David Kennedy, an attorney who represented Searcy and McKeand, criticized an order compelling probate justices to enforce the "former Alabama definition of marriage." He said it "will directly run afoul of all the other court orders."

Kennedy said he believe it is clear that Granade's rulings apply to all state officials because she struck down the law that prohibited same-sex marriage.

"Beyond the injunction, the key point is that Alabama's ban on same-sex marriage has been held to be unconstitutional," he said.

Kennedy said all of the clients he represented either were married in other states or go licenses after Granade's Feb. 12 ruling. But he said the intervention by the state Supreme Court could call those unions into question.

"I do know the (March 3) ruling called them 'purported marriages,' which I find troubling," he said. "But I am not aware of any direct challenges to their marriages."

Tuesday's opinion notes that state law states that probate judge "may" issue marriage licenses and suggested that Davis could lawfully shut down his marriage license division until the U.S. Supreme Court decides the Ohio case.

"To the extent he exercises this authority, he must issue those licenses in accordance with the meaning of the term 'marriage' in that Code section and in accordance with other provisions of Alabama law, as discussed in our March 3 opinion," the justices wrote.

Kennedy said gay couples who want to get married should file lawsuits in federal court and get rulings applying to different probate offices one by one.

"In theory, that is absolutely not necessary," he said. "In the real world, that may be the vehicle people need to travel."
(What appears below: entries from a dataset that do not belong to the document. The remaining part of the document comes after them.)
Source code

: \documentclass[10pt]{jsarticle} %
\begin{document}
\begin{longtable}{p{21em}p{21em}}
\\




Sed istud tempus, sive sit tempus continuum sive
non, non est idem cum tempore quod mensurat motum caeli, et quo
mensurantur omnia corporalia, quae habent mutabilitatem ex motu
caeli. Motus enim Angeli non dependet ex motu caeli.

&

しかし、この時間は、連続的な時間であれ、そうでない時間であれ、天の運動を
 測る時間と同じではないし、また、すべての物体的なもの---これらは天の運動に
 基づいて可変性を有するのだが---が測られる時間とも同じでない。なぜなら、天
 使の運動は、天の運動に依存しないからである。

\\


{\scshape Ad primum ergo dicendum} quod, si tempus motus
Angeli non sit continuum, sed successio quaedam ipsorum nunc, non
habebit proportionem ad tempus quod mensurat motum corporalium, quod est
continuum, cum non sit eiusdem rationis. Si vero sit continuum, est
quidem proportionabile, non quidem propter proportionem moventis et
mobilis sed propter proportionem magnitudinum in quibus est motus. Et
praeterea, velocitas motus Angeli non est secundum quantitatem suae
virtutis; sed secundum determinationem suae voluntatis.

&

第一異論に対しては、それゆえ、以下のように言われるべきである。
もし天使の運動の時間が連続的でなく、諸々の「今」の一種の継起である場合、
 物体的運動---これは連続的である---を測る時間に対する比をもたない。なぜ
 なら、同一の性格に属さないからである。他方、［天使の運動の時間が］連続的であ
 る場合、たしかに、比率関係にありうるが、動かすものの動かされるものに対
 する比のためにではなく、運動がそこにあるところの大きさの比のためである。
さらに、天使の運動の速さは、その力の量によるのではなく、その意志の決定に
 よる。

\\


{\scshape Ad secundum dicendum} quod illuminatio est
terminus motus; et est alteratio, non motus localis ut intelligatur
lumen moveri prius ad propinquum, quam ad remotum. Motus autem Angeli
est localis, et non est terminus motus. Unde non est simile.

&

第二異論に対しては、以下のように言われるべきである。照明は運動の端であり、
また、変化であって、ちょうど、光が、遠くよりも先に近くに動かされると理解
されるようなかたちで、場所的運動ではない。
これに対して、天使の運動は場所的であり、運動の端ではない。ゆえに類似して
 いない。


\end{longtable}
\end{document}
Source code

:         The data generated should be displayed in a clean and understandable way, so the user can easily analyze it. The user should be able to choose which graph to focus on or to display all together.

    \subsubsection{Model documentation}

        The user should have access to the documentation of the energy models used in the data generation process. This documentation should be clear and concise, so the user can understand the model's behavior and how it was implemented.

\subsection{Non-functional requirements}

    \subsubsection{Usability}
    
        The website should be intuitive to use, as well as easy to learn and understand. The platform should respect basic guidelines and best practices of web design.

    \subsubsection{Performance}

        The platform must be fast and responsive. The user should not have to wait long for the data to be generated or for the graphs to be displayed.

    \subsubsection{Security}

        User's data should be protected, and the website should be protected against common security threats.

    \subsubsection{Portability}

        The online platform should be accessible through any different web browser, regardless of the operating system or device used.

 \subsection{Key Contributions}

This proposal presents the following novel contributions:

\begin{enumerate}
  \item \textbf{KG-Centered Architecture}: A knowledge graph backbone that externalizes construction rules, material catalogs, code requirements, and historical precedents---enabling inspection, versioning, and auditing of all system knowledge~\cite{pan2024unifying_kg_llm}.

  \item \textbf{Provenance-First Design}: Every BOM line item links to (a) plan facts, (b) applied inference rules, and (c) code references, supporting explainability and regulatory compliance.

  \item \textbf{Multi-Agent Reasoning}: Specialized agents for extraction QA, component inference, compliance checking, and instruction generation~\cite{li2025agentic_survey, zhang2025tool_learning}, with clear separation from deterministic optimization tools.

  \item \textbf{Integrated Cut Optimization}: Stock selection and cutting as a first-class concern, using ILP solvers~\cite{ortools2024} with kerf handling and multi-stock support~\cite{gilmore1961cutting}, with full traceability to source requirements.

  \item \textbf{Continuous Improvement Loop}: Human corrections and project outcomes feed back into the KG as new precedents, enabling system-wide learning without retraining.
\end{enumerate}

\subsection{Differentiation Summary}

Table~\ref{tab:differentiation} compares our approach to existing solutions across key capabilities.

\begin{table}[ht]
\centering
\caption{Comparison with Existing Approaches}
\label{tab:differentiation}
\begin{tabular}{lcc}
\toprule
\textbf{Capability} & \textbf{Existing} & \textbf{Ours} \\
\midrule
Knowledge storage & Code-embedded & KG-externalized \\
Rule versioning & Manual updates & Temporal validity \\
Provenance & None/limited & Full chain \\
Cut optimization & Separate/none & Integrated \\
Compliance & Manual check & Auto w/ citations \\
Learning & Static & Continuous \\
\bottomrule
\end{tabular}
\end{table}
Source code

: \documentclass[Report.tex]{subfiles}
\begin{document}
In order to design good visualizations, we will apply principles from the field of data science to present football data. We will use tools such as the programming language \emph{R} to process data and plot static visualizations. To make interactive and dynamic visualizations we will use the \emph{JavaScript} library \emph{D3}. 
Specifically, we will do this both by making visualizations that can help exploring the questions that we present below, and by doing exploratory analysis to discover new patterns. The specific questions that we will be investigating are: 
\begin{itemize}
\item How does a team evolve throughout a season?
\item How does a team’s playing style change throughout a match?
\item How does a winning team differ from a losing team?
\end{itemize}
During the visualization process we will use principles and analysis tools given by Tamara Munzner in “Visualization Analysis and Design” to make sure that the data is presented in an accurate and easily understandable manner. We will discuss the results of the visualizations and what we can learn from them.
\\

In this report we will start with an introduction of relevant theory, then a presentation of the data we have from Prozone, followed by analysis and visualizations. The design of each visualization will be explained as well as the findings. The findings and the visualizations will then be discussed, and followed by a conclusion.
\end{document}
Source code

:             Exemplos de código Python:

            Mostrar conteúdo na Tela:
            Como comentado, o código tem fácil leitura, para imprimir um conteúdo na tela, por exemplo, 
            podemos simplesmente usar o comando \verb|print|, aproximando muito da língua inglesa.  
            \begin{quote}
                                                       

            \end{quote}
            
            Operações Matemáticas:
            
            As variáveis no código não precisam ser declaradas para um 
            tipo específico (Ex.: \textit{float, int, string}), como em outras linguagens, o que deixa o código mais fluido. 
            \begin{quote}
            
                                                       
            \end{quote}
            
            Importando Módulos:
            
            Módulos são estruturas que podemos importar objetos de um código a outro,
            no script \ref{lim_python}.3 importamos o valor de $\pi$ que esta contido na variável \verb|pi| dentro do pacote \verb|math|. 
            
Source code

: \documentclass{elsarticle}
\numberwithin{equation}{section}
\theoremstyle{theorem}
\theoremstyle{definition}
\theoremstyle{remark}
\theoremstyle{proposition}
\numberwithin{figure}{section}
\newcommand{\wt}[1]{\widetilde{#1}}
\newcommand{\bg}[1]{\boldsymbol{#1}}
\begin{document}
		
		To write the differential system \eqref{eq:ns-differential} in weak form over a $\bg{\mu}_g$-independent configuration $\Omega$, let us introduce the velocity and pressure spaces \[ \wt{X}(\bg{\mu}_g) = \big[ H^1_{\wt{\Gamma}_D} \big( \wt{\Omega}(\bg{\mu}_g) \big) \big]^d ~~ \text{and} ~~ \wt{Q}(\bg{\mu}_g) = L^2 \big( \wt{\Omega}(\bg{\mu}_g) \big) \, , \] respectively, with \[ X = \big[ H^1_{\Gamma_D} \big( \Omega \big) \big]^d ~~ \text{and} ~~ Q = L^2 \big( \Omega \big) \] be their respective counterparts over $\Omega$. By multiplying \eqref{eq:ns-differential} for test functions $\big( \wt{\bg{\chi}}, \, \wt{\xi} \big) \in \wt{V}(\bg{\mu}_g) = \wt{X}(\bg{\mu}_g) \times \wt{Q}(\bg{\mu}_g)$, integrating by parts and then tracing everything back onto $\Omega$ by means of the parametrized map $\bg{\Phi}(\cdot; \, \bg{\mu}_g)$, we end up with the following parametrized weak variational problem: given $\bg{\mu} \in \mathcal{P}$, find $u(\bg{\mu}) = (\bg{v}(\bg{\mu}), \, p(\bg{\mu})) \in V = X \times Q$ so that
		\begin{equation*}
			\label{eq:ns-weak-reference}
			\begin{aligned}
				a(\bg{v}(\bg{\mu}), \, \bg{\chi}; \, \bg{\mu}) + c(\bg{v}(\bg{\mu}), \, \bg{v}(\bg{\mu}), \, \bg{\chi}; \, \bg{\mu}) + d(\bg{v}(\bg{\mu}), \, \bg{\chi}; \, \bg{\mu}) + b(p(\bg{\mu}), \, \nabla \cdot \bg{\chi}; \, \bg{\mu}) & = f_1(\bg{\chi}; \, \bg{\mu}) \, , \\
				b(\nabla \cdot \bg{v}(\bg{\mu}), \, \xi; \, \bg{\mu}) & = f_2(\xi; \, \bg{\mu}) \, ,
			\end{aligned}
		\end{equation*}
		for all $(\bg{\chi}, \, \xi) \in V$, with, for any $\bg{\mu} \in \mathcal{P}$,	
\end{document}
Fann, the attorney for the National Center of Lesbian Rights, said she understands Davis is in a difficult situation.

"We do feel, obviously, that the better practice would be to the federal judge's ruling," she said. "However, we do have sympathy for judges placed in an untenable position."

Updated at 10:57 a.m. to include more details from the opinion and reaction from attorney David Kennedy, and at 12:31 p.m. to include comments from Fann.